Stored data entries:
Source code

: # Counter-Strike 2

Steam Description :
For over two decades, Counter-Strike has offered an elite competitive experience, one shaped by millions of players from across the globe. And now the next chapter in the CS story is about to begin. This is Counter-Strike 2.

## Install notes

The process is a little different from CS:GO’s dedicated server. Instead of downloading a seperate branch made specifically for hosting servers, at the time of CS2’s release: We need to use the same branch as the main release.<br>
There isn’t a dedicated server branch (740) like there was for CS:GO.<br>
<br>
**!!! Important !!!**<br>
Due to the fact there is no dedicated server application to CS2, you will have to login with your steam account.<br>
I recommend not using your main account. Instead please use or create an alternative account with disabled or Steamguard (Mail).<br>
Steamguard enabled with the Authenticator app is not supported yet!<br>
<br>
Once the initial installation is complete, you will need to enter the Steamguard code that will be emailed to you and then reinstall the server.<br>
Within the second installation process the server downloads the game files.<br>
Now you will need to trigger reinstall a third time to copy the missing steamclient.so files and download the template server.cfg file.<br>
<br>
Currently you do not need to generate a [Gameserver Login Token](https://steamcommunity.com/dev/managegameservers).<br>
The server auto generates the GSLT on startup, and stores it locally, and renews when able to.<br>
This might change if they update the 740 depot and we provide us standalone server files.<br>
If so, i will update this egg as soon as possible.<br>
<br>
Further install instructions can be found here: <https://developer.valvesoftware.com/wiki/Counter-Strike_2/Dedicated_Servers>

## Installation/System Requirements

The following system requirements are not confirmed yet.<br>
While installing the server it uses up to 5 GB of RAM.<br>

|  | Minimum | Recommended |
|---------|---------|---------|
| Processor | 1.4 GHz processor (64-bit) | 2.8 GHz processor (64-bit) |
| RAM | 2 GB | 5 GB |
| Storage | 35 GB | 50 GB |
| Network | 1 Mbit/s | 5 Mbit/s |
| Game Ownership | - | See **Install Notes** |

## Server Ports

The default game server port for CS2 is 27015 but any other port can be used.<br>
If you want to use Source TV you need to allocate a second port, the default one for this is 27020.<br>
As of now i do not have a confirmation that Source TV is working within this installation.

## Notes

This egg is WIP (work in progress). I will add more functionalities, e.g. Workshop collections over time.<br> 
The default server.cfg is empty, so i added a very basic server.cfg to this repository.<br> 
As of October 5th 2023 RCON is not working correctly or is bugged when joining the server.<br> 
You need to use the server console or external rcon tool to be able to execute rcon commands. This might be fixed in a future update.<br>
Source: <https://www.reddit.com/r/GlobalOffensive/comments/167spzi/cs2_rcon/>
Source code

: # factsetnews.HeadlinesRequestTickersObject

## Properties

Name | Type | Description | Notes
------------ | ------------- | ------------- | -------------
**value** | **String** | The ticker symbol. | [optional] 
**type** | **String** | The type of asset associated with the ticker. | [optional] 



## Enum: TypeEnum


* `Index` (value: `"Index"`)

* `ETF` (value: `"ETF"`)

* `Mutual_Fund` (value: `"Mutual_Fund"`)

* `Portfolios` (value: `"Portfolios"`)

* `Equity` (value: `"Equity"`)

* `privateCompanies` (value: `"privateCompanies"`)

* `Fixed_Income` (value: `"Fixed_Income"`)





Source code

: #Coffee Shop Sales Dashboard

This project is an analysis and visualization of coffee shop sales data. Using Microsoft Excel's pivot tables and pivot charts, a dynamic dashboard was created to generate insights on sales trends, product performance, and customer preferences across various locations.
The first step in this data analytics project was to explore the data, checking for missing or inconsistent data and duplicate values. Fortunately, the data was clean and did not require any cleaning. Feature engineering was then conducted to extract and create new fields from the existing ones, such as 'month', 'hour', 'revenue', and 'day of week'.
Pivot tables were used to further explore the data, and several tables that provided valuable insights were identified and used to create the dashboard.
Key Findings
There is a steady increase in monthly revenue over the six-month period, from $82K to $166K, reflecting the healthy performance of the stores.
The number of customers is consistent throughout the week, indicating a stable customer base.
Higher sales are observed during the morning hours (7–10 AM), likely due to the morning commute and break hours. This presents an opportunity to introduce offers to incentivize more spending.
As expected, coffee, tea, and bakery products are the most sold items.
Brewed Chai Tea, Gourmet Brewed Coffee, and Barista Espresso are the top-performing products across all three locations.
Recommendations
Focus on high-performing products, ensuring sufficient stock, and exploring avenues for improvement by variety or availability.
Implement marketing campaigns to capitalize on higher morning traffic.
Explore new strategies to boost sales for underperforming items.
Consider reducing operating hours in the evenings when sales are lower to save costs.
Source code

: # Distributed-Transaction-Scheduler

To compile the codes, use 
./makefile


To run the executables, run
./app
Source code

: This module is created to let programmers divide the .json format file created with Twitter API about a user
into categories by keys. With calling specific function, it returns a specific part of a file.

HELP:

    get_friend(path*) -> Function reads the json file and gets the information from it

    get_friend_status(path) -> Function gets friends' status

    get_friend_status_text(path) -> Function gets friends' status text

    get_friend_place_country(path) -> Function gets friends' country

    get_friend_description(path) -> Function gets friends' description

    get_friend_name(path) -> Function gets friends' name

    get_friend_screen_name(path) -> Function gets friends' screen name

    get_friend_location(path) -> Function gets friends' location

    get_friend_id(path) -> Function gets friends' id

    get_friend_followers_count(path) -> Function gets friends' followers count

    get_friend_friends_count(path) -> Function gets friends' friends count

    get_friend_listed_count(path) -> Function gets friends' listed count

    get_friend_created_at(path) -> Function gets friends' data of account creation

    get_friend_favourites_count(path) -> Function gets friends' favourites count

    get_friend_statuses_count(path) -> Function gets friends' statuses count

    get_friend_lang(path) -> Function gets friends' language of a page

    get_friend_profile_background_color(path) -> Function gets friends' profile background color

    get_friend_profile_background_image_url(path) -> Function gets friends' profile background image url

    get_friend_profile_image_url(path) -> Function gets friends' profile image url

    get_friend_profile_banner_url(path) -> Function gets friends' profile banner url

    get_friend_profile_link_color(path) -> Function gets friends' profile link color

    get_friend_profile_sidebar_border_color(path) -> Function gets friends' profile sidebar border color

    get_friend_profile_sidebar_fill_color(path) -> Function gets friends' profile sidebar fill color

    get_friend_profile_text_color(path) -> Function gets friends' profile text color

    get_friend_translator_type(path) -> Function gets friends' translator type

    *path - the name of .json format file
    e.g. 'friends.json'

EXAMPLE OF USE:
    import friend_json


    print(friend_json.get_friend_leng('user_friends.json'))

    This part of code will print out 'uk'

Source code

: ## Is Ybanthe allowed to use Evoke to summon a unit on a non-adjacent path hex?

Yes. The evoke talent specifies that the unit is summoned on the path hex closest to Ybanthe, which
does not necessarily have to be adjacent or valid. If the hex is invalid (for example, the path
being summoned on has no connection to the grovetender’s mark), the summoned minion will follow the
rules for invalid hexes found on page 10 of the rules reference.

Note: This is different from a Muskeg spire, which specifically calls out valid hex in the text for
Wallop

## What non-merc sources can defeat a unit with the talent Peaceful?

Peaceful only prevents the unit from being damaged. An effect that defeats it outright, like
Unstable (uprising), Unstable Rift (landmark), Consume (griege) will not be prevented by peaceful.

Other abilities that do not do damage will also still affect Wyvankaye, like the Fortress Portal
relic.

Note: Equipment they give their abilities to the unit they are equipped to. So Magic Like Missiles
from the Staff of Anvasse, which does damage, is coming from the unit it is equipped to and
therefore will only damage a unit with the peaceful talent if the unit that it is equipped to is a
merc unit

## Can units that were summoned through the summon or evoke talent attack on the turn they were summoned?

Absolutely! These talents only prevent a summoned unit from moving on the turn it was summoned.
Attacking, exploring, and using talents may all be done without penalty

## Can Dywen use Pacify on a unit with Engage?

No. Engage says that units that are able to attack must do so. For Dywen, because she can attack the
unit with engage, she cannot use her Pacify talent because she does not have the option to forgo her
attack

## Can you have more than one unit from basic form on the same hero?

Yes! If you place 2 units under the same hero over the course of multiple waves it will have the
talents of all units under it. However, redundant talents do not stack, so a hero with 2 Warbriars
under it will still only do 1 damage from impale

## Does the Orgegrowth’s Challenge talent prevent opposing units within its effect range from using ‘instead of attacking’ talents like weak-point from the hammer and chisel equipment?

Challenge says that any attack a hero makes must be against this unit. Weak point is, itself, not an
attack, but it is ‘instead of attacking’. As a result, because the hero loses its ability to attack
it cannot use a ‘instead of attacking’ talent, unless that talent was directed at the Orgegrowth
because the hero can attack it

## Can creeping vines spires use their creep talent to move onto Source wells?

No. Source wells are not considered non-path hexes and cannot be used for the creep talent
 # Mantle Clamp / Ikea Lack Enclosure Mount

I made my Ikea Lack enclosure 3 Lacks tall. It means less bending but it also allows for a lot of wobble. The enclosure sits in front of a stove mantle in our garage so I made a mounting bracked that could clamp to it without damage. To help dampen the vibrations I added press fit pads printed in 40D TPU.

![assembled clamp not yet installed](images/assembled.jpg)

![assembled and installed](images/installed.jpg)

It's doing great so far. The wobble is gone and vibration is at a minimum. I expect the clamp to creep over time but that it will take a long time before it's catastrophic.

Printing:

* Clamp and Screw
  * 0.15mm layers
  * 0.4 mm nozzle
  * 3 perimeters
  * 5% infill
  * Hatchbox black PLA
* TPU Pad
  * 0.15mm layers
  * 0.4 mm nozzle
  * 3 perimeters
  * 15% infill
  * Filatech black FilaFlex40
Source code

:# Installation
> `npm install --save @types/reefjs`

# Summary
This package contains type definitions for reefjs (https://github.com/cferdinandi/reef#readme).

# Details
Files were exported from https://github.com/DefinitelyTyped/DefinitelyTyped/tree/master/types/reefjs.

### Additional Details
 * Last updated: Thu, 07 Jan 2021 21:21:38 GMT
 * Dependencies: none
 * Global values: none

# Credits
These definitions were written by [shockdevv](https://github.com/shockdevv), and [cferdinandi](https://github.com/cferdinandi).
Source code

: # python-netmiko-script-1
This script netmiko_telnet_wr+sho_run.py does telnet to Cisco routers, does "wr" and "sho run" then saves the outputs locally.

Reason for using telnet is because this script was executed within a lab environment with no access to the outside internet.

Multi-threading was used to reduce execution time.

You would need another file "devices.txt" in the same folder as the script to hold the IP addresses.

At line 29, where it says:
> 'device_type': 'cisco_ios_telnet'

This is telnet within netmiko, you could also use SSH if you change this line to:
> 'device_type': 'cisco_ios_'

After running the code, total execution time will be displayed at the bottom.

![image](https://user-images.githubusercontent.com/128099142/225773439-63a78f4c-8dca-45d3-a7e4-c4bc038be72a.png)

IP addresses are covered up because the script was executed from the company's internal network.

» **WORK REQUIRED**:
Reproduce exactly the entries above, limited to the lines from the one with "get_friend_profile_image_url(path) -> Function" through the one with "Peaceful only prevents", both included.

» **YOUR SOLUTION**:
    get_friend_profile_image_url(path) -> Function gets friends' profile image url

    get_friend_profile_banner_url(path) -> Function gets friends' profile banner url

    get_friend_profile_link_color(path) -> Function gets friends' profile link color

    get_friend_profile_sidebar_border_color(path) -> Function gets friends' profile sidebar border color

    get_friend_profile_sidebar_fill_color(path) -> Function gets friends' profile sidebar fill color

    get_friend_profile_text_color(path) -> Function gets friends' profile text color

    get_friend_translator_type(path) -> Function gets friends' translator type

    *path - the name of .json format file
    e.g. 'friends.json'

EXAMPLE OF USE:
    import friend_json


    print(friend_json.get_friend_leng('user_friends.json'))

    This part of code will print out 'uk'

Source code

: ## Is Ybanthe allowed to use Evoke to summon a unit on a non-adjacent path hex?

Yes. The evoke talent specifies that the unit is summoned on the path hex closest to Ybanthe, which
does not necessarily have to be adjacent or valid. If the hex is invalid (for example, the path
being summoned on has no connection to the grovetender’s mark), the summoned minion will follow the
rules for invalid hexes found on page 10 of the rules reference.

Note: This is different from a Muskeg spire, which specifically calls out valid hex in the text for
Wallop

## What non-merc sources can defeat a unit with the talent Peaceful?

Peaceful only prevents the unit from being damaged. An effect that defeats it outright, like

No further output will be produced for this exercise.